California --Corporate and Personal Income, Sales and Use Taxes: Coalition Launches Campaign to Repeal S.B. 1x 28

CCH (cch.taxgroup.com) reports:

  The Coalition to Protect California Jobs and the Economy (CPCJE), a bipartisan non-profit organization, has launched a statewide campaign to repeal S.B. 1x 28, Laws 2008, which was enacted as part of the 2008-09 Budget Agreement and impacts California corporation franchise and income, personal income, and sales and use taxes. Details of the legislation were previously reported. (TAXDAY, 2008/10/02, S.2)

  S.B. 1x 28 has several unintended consequences on job creation and economic stimulus during these difficult economic times, according to Johan Klehs, Co-Chair of CPCJE and former Chair of the Assembly Revenue and Taxation Committee and former Member of the Board of Equalization. The bill, enacted before it was in print and without public input or any vetting, is flawed and unfair, said Klehs.
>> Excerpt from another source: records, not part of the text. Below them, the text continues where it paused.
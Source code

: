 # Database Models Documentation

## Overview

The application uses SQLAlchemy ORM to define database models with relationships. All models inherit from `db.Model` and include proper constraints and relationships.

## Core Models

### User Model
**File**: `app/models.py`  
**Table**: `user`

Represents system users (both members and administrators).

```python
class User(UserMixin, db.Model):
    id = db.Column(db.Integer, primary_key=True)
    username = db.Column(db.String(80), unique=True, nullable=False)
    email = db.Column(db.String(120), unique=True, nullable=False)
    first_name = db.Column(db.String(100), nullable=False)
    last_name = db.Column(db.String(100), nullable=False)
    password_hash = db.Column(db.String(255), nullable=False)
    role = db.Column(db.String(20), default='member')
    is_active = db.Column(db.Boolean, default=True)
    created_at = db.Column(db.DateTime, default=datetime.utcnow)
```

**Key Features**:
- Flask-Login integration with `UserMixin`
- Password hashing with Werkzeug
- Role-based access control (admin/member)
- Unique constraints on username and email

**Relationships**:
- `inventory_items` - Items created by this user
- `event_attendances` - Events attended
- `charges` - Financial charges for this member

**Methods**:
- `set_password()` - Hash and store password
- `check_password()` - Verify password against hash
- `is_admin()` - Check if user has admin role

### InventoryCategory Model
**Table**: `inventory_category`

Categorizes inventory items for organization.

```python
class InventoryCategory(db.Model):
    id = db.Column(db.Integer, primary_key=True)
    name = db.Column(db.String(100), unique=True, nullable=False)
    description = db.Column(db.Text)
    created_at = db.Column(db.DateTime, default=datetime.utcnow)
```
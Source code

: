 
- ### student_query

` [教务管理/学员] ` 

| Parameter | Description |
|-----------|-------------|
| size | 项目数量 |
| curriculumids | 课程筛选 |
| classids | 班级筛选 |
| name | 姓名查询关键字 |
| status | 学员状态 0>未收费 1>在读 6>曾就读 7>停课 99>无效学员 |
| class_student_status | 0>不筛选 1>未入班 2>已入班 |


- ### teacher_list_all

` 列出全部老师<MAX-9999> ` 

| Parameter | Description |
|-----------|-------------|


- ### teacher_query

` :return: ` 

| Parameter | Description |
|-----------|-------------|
  Of primary concern to the CPCJE, the bill imposes a 20% strict liability penalty on businesses that unknowingly underpay their corporation franchise or income taxes by more than $1 million for any taxable year, retroactive to 2003. No other state has this type of penalty, noted Klehs. This forces businesses to pay ahead for speculative liabilities to avoid the penalty, said Rick Keene, former Vice Chair of the Assembly Budget Committee. The result is that businesses must set aside approximately $500 million for taxes they may not owe (one-third of which will likely be refunded later), according to CPCJE estimates, instead of using that money to invest in jobs or bring new products to the marketplace. Tom Calderon, former Chair of the Assembly Insurance Committee, called this the most egregious example of a quick-fix solution that has completely backfired. The state has other tools currently available --underpayment, negligence, fraud, and other penalties --to punish companies that willfully or negligently underreport their taxes, Klehs added.

  The 20% strict liability penalty imposed by S.B. 1x 28 has small business community consequences, said Joel Fox, President of the Small Business Action Committee, as many larger businesses that will be forced to overpay taxes they may not owe will no longer have the money to hire small businesses.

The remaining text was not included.